Of course, you could always sign up for the Sprint Sero plan, get 1250 minutes, unlimited data and unlimited text messaging with an HTC Touch - which is fantastic - for half the price of owning an iPhone. But no one talks about this, because everyone hates Sprint because their customer service reps treat you like you just walked into Guantanamo.

I’m just saying.

Mar 2

Because of volume, spam or whatever. Good luck dealing with it through Twitter, Facebook messaging or any of the new “web 2.0″ solutions.

They’re like the retarded little brothers of e-mail. Less controls, worse interface and poor or non-existent security and spam filters.

Email volume is a human behavior issue. It is technology agnostic. You can get a 100 emails a day or 10,000 twitters. You can have all the filters and rules you want to try to make things manageable. But no technology solution is going to fix the volume issue unless you consider nuking the world with an EMP to be an option. Doing something unpopular and ostracizing yourself from society would probably be the quickest way to solve this problem. Or going to jail. I hear email overload is not a problem there.

And is spam really a problem? I get tons of e-mails through various accounts and have never had an issue, except with Yahoo! Mail’s crap filter. Outlook’s filter isn’t great, but I’m only using that for corporate mail, and I believe there’s another layer of filtering that happens before it gets anywhere near my inbox.

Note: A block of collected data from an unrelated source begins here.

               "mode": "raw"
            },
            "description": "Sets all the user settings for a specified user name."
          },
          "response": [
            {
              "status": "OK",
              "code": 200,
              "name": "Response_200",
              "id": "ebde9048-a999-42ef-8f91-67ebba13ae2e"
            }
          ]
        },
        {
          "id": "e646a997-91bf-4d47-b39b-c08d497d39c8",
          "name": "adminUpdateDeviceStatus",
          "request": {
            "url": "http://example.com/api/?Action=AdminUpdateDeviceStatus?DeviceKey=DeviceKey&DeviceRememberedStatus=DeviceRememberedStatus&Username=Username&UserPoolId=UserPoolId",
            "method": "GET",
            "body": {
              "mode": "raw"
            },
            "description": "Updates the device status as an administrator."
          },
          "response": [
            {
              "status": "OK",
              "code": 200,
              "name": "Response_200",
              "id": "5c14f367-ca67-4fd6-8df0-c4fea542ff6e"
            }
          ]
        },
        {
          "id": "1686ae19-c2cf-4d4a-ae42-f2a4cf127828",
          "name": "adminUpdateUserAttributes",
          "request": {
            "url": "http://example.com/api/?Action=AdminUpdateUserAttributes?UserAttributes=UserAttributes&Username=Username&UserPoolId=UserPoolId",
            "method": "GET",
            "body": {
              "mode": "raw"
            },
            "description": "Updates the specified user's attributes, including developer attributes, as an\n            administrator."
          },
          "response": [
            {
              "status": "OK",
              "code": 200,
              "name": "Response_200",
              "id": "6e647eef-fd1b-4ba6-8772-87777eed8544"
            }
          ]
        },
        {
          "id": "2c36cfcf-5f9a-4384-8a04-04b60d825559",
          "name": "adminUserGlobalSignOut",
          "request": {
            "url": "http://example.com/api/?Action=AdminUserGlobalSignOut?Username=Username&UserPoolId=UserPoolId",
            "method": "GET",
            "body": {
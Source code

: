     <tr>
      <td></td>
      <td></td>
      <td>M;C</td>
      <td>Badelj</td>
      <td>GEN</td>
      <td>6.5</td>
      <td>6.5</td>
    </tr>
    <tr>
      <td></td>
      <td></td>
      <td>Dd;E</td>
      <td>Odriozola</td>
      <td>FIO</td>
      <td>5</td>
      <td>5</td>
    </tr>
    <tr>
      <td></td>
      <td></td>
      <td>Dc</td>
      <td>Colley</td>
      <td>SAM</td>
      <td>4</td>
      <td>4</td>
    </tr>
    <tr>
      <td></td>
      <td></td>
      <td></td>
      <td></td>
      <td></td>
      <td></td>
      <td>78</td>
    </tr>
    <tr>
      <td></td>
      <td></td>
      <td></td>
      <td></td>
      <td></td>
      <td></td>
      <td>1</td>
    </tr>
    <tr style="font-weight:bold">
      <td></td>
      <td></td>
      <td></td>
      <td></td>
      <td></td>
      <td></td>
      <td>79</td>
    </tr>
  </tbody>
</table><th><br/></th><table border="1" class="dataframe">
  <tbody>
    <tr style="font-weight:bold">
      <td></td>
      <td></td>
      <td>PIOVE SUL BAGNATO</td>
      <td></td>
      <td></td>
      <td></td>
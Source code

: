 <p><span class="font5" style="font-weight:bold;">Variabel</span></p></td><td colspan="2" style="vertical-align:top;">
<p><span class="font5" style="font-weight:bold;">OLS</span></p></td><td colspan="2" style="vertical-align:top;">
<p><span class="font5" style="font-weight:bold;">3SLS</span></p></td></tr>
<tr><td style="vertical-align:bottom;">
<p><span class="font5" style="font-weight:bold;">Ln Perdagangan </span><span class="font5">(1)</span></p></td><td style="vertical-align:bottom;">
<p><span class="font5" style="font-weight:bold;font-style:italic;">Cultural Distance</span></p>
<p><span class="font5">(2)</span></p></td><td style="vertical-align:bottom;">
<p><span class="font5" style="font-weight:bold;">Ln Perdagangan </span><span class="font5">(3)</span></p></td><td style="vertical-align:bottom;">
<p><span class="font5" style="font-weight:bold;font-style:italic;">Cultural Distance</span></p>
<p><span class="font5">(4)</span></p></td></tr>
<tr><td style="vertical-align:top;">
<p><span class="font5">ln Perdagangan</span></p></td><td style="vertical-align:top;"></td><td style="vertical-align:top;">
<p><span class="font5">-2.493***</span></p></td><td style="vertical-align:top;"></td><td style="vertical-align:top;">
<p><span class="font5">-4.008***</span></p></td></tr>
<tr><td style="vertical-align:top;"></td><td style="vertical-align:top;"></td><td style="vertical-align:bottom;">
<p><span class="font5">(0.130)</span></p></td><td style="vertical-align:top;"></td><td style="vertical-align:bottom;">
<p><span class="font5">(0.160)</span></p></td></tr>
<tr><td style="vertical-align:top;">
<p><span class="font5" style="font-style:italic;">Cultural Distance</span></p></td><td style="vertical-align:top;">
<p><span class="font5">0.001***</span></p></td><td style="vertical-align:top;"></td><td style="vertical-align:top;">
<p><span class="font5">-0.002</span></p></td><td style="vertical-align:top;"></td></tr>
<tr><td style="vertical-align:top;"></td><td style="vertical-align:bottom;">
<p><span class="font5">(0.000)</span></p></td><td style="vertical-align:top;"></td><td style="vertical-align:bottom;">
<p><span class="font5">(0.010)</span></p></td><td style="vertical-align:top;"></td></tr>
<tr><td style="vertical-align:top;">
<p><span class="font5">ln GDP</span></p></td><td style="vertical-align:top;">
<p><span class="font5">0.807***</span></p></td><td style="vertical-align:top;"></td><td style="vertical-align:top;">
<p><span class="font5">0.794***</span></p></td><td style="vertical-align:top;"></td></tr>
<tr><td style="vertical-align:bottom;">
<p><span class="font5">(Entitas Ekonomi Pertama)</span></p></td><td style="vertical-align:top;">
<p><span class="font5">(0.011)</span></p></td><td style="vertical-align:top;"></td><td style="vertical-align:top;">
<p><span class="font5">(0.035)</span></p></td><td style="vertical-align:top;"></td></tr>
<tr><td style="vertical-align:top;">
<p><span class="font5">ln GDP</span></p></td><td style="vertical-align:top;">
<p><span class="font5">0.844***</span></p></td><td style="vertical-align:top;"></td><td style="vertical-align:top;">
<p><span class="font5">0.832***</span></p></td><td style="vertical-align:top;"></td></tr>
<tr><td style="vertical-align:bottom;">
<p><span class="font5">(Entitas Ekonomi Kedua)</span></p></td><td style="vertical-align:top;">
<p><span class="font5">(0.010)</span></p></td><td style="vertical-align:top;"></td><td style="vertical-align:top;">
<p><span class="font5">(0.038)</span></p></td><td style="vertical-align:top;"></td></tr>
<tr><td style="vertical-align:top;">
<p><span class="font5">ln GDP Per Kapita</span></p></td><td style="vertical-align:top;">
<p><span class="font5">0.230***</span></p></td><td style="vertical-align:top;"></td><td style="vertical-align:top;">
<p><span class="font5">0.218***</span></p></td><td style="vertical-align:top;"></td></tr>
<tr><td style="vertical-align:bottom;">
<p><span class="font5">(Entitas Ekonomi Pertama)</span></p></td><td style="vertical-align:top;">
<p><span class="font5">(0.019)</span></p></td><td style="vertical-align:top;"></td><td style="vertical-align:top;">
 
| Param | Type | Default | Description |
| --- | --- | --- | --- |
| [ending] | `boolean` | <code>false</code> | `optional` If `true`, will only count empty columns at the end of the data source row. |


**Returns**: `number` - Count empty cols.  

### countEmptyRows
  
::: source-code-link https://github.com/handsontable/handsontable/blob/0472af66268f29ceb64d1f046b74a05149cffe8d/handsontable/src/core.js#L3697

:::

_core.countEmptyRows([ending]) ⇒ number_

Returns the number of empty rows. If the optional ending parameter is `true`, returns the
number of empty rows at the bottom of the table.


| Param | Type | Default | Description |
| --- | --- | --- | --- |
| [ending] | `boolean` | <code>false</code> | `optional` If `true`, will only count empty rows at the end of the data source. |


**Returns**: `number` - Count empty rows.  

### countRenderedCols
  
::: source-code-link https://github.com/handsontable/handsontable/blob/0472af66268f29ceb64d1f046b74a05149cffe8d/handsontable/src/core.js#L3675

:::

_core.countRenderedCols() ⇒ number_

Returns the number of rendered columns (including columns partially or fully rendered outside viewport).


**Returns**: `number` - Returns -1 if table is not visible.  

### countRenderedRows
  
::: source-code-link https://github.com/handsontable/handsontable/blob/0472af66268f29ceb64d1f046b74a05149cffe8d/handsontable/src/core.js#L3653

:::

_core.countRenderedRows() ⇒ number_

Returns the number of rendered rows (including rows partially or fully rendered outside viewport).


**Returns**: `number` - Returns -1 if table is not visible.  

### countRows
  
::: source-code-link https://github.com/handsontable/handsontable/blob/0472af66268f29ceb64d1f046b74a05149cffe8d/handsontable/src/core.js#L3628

Gmail, especially, does a fantastic job filtering out spam, even with my junk address, it filters 99% of it correctly - which is impressive since 99% of the emails to that account are junk. Across the board, I have more issues with false positives than false negatives.

Mar 1

I’ve been waiting for Google to update JotSpot for a very long time. Finally, they released an updated. It was a completely and utter failure to innovate and improve.

It is indeed JAW - just another wiki. Or just another @$!%ing wiki if you want some extra emphasis.

Actually it’s really just JotSpot, the themed edition.

Besides the fact that there’s some loose Google app integration (and it is indeed loose, as it doesn’t automatically connect to your google docs list, Picasa account, etc., you have to copy and paste an embed URL - gee, thanks for nothing), it hasn’t changed a bit.

I can’t believe it took them 16 months to put out this piece of garbage. JotSpot could be on version 3, if they were never bought out by Google.

Clearly, Google cobbled Google Sites together in a weekend, when they realized they let it languish and suck over 16 months of inactivity. You may have forgotten, but JotSpot 1.0 was pretty hot for a wiki. Back in summer 2006.

However that hasn’t stopped some from dubbing it a “Sharepoint killer.” Ok, Google said it first, but that hasn’t stopped others from jumping on that bandwagon.

Google has been working on Google Apps for over a year (two years?). It’s still nowhere near Enterprise ready. In fact, they’re getting lapped by other online office developers like Zoho.

So after a year and a half of inactivity, a weekend’s worth of work suddenly makes JotSpot, Skinned Edition a Sharepoint killer (one of the more legitimately enterprise-level MS products - you’re not going to see any mom & pop’s running Sharepoint).

That is face-punchingly stupid.

Guy Kawasaki wrote that you should only ask women to provide feedback and help develop a business model, because it was useless to ask men about business models, because of a “killer” gene within their DNA. This gene made men want to kill people, animals and plants. But now, the only socially acceptable outlet for this killer gene was through “killing” another organization. For example, Zune the iPod killer, OS X the Windows killer, Google Docs the Office killer and now Google Sites the Sharepoint killer. Now he may have been slightly facetious, but as I’ve followed the industry (and the requisite stupidity as well), I’ve realized that the above statement was the most astute business insight I’ve ever come across. We may as well make it law.